It was successful for them earlier in the season.

MLB: Milwaukee Brewers at San Francisco Giants John Hefti-USA TODAY Sports

Corey Knebel has not been able to repeat his All-Star performance from last year in 2018. An injury in his third appearance of the season cost Milwaukee’s closer more than a month’s worth of action and he just hasn’t looked like his once-dominant self since returning to active duty in mid-May. After yesterday’s debacle where he faced four batters, walked three, recorded zero outs and was charged with four earned runs, his ERA on the season stands at 4.79 through 35.2 innings.

That outing, along with Knebel’s prolonged struggles dating back to the start of July (he’s allowed 12 earned runs in his last 17.0 innings), have apparently cost the right-hander his job as closer for the time being:

If not for the injury suffered yesterday by recently acquired reliever Joakim Soria, it would’ve been logical for the veteran right-hander with 220 saves under his belt to slide into that ninth inning role. But now that Soria is on the shelf for at least the next week and a half with right leg issues, Craig Counsell will return to the matchup-based bullpen management style that served him and his squad so well earlier in the season.

When Knebel was on the DL earlier in the year, Counsell leaned heavily on the All-Star duo of Jeremy Jeffress (4 saves) and Josh Hader (8 saves) in the late innings, with both hurlers working several multi-inning stints. The bullpen’s ERA was 2.43 in March/April and 2.48 in May, but Knebel’s return to closing duties seems to have coincided with the relief corps coming back down to earth. The ‘pen’s ERA in June was 4.52, then 4.17 in July, and so far in August it’s been a putrid 10.33 in 27.0 innings. The Cream City Nine had a strong argument for their bullpen as the best in baseball in the season’s early going, but in terms of ERA they have plummeted all the way down to 11th in the league entering play today (3.75) due to the group’s more recent struggles.

Hader (1.60 ERA) and Jeffress (1.29 ERA) still have sparkling numbers on the year and should be able to be counted on in high-leverage situation. Not pigeonholing either one into a specific ninth inning role is important to the bullpen, too, as both have pitched in big spots all year long anywhere from the fifth inning and on. Organizational top pitching prospect Corbin Burnes has looked quite impressive during his first run in the big leagues, fashioning a nifty 3.00 ERA with a 14:4 K/BB ratio through his first 12.0 innings at the MLB level. And outside of a tough June (6.23 ERA in 13.0 innings), Dan Jennings has been quite reliable on the whole for Counsell this season. He owns a 3.15 ERA in 54.1 innings, but doesn’t miss bats like the other trio that CC mentioned as part of the late-innings mix.

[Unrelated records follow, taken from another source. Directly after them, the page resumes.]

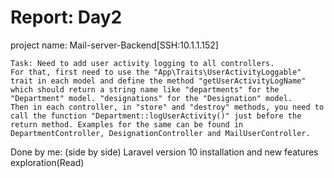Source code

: # Report: Day2

project name: Mail-server-Backend[SSH:10.1.1.152]
```
Task: Need to add user activity logging to all controllers.
For that, first need to use the "App\Traits\UserActivityLoggable"
trait in each model and define the method "getUserActivityLogName"
which should return a string name like "departments" for the
"Department" model. "designations" for the "Designation" model.
Then in each controller, in "store" and "destroy" methods, you need to
call the function "Department::logUserActivity()" just before the
return method. Examples for the same can be found in
DepartmentController, DesignationController and MailUserController.

```

Done by me: (side by side)
Laravel version 10 installation and new features exploration(Read)
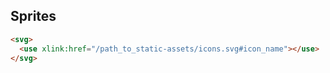 ## Sprites

```html
<svg>
  <use xlink:href="/path_to_static-assets/icons.svg#icon_name"></use>
</svg>
```
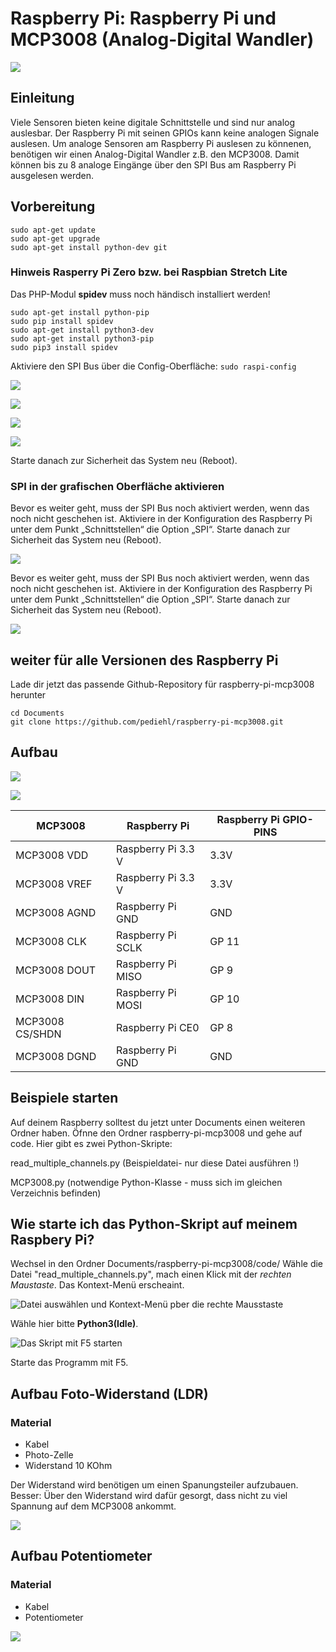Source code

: # Raspberry Pi: Raspberry Pi und MCP3008 (Analog-Digital Wandler)

![](images/20170114_192104.jpg)

## Einleitung
Viele Sensoren bieten keine digitale Schnittstelle und sind nur analog auslesbar.
Der Raspberry Pi mit seinen GPIOs kann keine analogen Signale auslesen. Um analoge Sensoren am Raspberry Pi auslesen zu könnenen, benötigen wir einen Analog-Digital Wandler z.B. den MCP3008. Damit können bis zu 8 analoge Eingänge über den SPI Bus am Raspberry Pi ausgelesen werden.

## Vorbereitung
```
sudo apt-get update
sudo apt-get upgrade
sudo apt-get install python-dev git
```

### Hinweis Rasperry Pi Zero bzw. bei Raspbian Stretch Lite
Das PHP-Modul **spidev** muss noch händisch installiert werden!

```
sudo apt-get install python-pip
sudo pip install spidev
sudo apt-get install python3-dev
sudo apt-get install python3-pip
sudo pip3 install spidev
```

Aktiviere den SPI Bus über die Config-Oberfläche: `sudo raspi-config`

![](images/raspi-config1.png)

![](images/raspi-config2.png)

![](images/raspi-config3.png)

![](images/raspi-config4.png)

Starte danach zur Sicherheit das System neu (Reboot).

### SPI in der grafischen Oberfläche aktivieren
Bevor es weiter geht, muss der SPI Bus noch aktiviert werden, wenn das noch nicht geschehen ist. Aktiviere in der Konfiguration des Raspberry Pi unter dem Punkt „Schnittstellen“ die Option „SPI“. Starte danach zur Sicherheit das System neu (Reboot).

![](images/spi_raspberry-pi.png)

Bevor es weiter geht, muss der SPI Bus noch aktiviert werden, wenn das noch nicht geschehen ist. Aktiviere in der Konfiguration des Raspberry Pi unter dem Punkt „Schnittstellen“ die Option „SPI“. Starte danach zur Sicherheit das System neu (Reboot).

![](images/spi_raspberry-pi.png)

## weiter für alle Versionen des Raspberry Pi

Lade dir jetzt das passende Github-Repository für raspberry-pi-mcp3008 herunter

```
cd Documents
git clone https://github.com/pediehl/raspberry-pi-mcp3008.git
```


## Aufbau
![](images/mcp3008_raspberry_Steckplatine.png)

![](images/mcp3008_Schaltplan.png)

MCP3008         | Raspberry Pi       | Raspberry Pi GPIO-PINS
----------------|--------------------|-----------------------
MCP3008 VDD     | Raspberry Pi 3.3 V | 3.3V
MCP3008 VREF    | Raspberry Pi 3.3 V | 3.3V
MCP3008 AGND    | Raspberry Pi GND   | GND
MCP3008 CLK     | Raspberry Pi SCLK  | GP 11
MCP3008 DOUT    | Raspberry Pi MISO  | GP 9
MCP3008 DIN     | Raspberry Pi MOSI  | GP 10
MCP3008 CS/SHDN | Raspberry Pi CE0   | GP 8
MCP3008 DGND    | Raspberry  Pi GND  | GND

## Beispiele starten

Auf deinem Raspberry solltest du jetzt unter Documents einen weiteren Ordner  haben. Öfnne den Ordner raspberry-pi-mcp3008 und gehe auf code. Hier gibt es zwei Python-Skripte:

read_multiple_channels.py (Beispieldatei- nur diese Datei ausführen !)

MCP3008.py (notwendige Python-Klasse - muss sich im gleichen Verzeichnis befinden)

## Wie starte ich das Python-Skript auf meinem Raspbery Pi?

Wechsel in den Ordner Documents/raspberry-pi-mcp3008/code/
Wähle die Datei "read_multiple_channels.py", mach einen Klick mit der _rechten Maustaste_. Das Kontext-Menü erscheaint.

![Datei auswählen und Kontext-Menü pber die rechte Mausstaste](images/dateibereich_python3_auswaehlen.png)

Wähle hier bitte **Python3(Idle)**.

![Das Skript mit F5 starten](images/python_script_starten.png)

Starte das Programm mit F5.

## Aufbau Foto-Widerstand (LDR)
### Material
* Kabel
* Photo-Zelle
* Widerstand 10 KOhm

Der Widerstand wird benötigen um einen Spanungsteiler aufzubauen. Besser: Über den Widerstand wird dafür gesorgt, dass nicht zu viel Spannung auf dem MCP3008 ankommt.

![](images/mcp3008_raspberry_helligkeitssensor_Steckplatine.png)

## Aufbau Potentiometer
### Material
* Kabel
* Potentiometer

![](images/mcp3008_raspberry_potentiometer_Steckplatine.png)
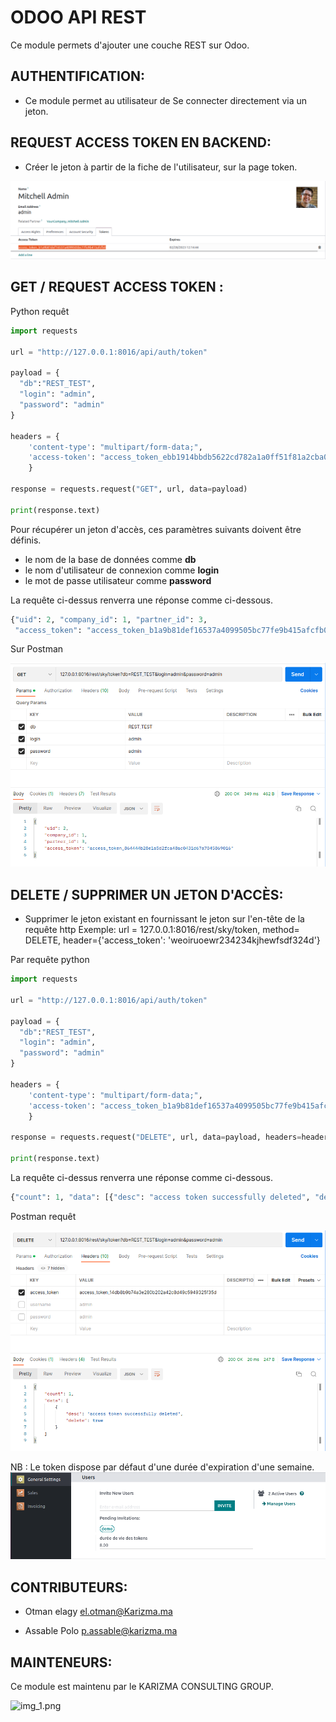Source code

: 
# ODOO API REST

Ce module permets d'ajouter une couche REST sur Odoo.




## AUTHENTIFICATION:

* Ce module permet au utilisateur de Se connecter directement via un jeton.

## REQUEST ACCESS TOKEN EN BACKEND:

* Créer le jeton à partir de la fiche de l'utilisateur, sur la page token.

![img_3.png](img_3.png)


## GET / REQUEST ACCESS TOKEN :

Python requêt

```python
import requests

url = "http://127.0.0.1:8016/api/auth/token"

payload = {
  "db":"REST_TEST",
  "login": "admin",
  "password": "admin"
}

headers = {
    'content-type': "multipart/form-data;",
    'access-token': "access_token_ebb1914bbdb5622cd782a1a0ff51f81a2cba042a"
    }

response = requests.request("GET", url, data=payload)

print(response.text)
```

Pour récupérer un jeton d'accès, ces paramètres suivants doivent être définis.

* le nom de la base de données comme **db**
* le nom d'utilisateur de connexion comme **login**
* le mot de passe utilisateur comme **password**

La requête ci-dessus renverra une réponse comme ci-dessous.

```python
{"uid": 2, "company_id": 1, "partner_id": 3,
 "access_token": "access_token_b1a9b81def16537a4099505bc77fe9b415afcfb0"}
```

Sur Postman

![img_4.png](img_4.png)

## DELETE / SUPPRIMER UN JETON D'ACCÈS:

* Supprimer le jeton existant en fournissant le jeton sur l'en-tête de la requête http 
    Exemple: url = 127.0.0.1:8016/rest/sky/token, method= DELETE, header={'access_token': 'weoiruoewr234234kjhewfsdf324d'}

Par requête python

```python
import requests

url = "http://127.0.0.1:8016/api/auth/token"

payload = {
  "db":"REST_TEST",
  "login": "admin",
  "password": "admin"
}

headers = {
    'content-type': "multipart/form-data;",
    'access-token': "access_token_b1a9b81def16537a4099505bc77fe9b415afcfb0"
    }

response = requests.request("DELETE", url, data=payload, headers=headers)

print(response.text)
```

La requête ci-dessus renverra une réponse comme ci-dessous.

```python
{"count": 1, "data": [{"desc": "access token successfully deleted", "delete": true}]}
```

Postman requêt

![img_2.png](img_2.png)

NB : Le token dispose par défaut d'une durée d'expiration d'une semaine.
![img_5.png](img_5.png)

## CONTRIBUTEURS:

  * Otman elagy <el.otman@Karizma.ma>

  * Assable Polo <p.assable@karizma.ma>

## MAINTENEURS:

Ce module est maintenu par le KARIZMA CONSULTING GROUP.

![img_1.png](https://karizma-group.com/wp-content/uploads/2022/09/logo-karizma.png)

With Knebel struggling and Soria, Matt Albers, and Taylor Williams all hurt, the club’s bullpen depth will face quite a tough test moving forward. It is incumbent that the four aforementioned hurlers continue their levels of success, but the Brewers will need one or two other arms to step up in a major way, as well. Perhaps that will be recent waiver claim Jordan Lyles, or maybe the maddeningly inconsistent Jacob Barnes will go on a hot streak. It’s possible that this could be the chance for one of the minor league taxi squad guys - Brandon Woodruff, Aaron Wilkerson, Adrian Houser, or Alec Asher - to carve out a role and make an impact down the stretch.

There’s always the chance that David Stearns and company could look outside the org to the waiver trade market for an addition before the month ends, too. Given the recent confluence of events in Milwaukee, that outcome seems quite a bit more likely now than it did just a few days ago.